The task | Reproduce each entry below exactly as it appears.
##### The data
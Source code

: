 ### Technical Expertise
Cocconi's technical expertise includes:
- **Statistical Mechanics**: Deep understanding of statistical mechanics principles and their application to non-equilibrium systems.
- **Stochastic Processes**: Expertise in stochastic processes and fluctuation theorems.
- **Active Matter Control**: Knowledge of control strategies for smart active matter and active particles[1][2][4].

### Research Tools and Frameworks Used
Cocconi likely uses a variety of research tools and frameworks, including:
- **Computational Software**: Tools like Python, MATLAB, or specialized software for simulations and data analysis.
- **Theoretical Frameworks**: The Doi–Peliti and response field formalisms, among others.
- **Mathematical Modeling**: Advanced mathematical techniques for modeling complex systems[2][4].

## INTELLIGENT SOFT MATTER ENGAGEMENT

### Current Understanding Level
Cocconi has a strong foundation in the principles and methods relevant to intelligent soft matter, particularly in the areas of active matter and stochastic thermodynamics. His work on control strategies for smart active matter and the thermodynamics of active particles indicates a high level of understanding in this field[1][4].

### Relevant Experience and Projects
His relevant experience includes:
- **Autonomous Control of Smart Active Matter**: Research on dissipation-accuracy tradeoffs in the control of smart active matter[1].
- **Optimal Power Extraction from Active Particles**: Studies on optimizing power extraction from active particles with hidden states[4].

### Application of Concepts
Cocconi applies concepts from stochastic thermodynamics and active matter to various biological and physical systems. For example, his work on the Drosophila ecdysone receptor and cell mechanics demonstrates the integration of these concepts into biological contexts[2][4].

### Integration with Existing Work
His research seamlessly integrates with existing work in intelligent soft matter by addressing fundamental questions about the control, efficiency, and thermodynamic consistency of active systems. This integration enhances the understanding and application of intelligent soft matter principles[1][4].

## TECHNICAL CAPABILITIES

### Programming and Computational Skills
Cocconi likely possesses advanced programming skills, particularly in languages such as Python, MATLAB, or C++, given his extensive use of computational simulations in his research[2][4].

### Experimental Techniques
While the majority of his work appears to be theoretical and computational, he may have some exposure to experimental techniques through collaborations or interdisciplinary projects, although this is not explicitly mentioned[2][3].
##########
Reply to the task |
Source code

: ### Technical Expertise
Cocconi's technical expertise includes:
- **Statistical Mechanics**: Deep understanding of statistical mechanics principles and their application to non-equilibrium systems.
- **Stochastic Processes**: Expertise in stochastic processes and fluctuation theorems.
- **Active Matter Control**: Knowledge of control strategies for smart active matter and active particles[1][2][4].

### Research Tools and Frameworks Used
Cocconi likely uses a variety of research tools and frameworks, including:
- **Computational Software**: Tools like Python, MATLAB, or specialized software for simulations and data analysis.
- **Theoretical Frameworks**: The Doi–Peliti and response field formalisms, among others.
- **Mathematical Modeling**: Advanced mathematical techniques for modeling complex systems[2][4].

## INTELLIGENT SOFT MATTER ENGAGEMENT

### Current Understanding Level
Cocconi has a strong foundation in the principles and methods relevant to intelligent soft matter, particularly in the areas of active matter and stochastic thermodynamics. His work on control strategies for smart active matter and the thermodynamics of active particles indicates a high level of understanding in this field[1][4].

### Relevant Experience and Projects
His relevant experience includes:
- **Autonomous Control of Smart Active Matter**: Research on dissipation-accuracy tradeoffs in the control of smart active matter[1].
- **Optimal Power Extraction from Active Particles**: Studies on optimizing power extraction from active particles with hidden states[4].

### Application of Concepts
Cocconi applies concepts from stochastic thermodynamics and active matter to various biological and physical systems. For example, his work on the Drosophila ecdysone receptor and cell mechanics demonstrates the integration of these concepts into biological contexts[2][4].

### Integration with Existing Work
His research seamlessly integrates with existing work in intelligent soft matter by addressing fundamental questions about the control, efficiency, and thermodynamic consistency of active systems. This integration enhances the understanding and application of intelligent soft matter principles[1][4].

## TECHNICAL CAPABILITIES

### Programming and Computational Skills
Cocconi likely possesses advanced programming skills, particularly in languages such as Python, MATLAB, or C++, given his extensive use of computational simulations in his research[2][4].

### Experimental Techniques
While the majority of his work appears to be theoretical and computational, he may have some exposure to experimental techniques through collaborations or interdisciplinary projects, although this is not explicitly mentioned[2][3].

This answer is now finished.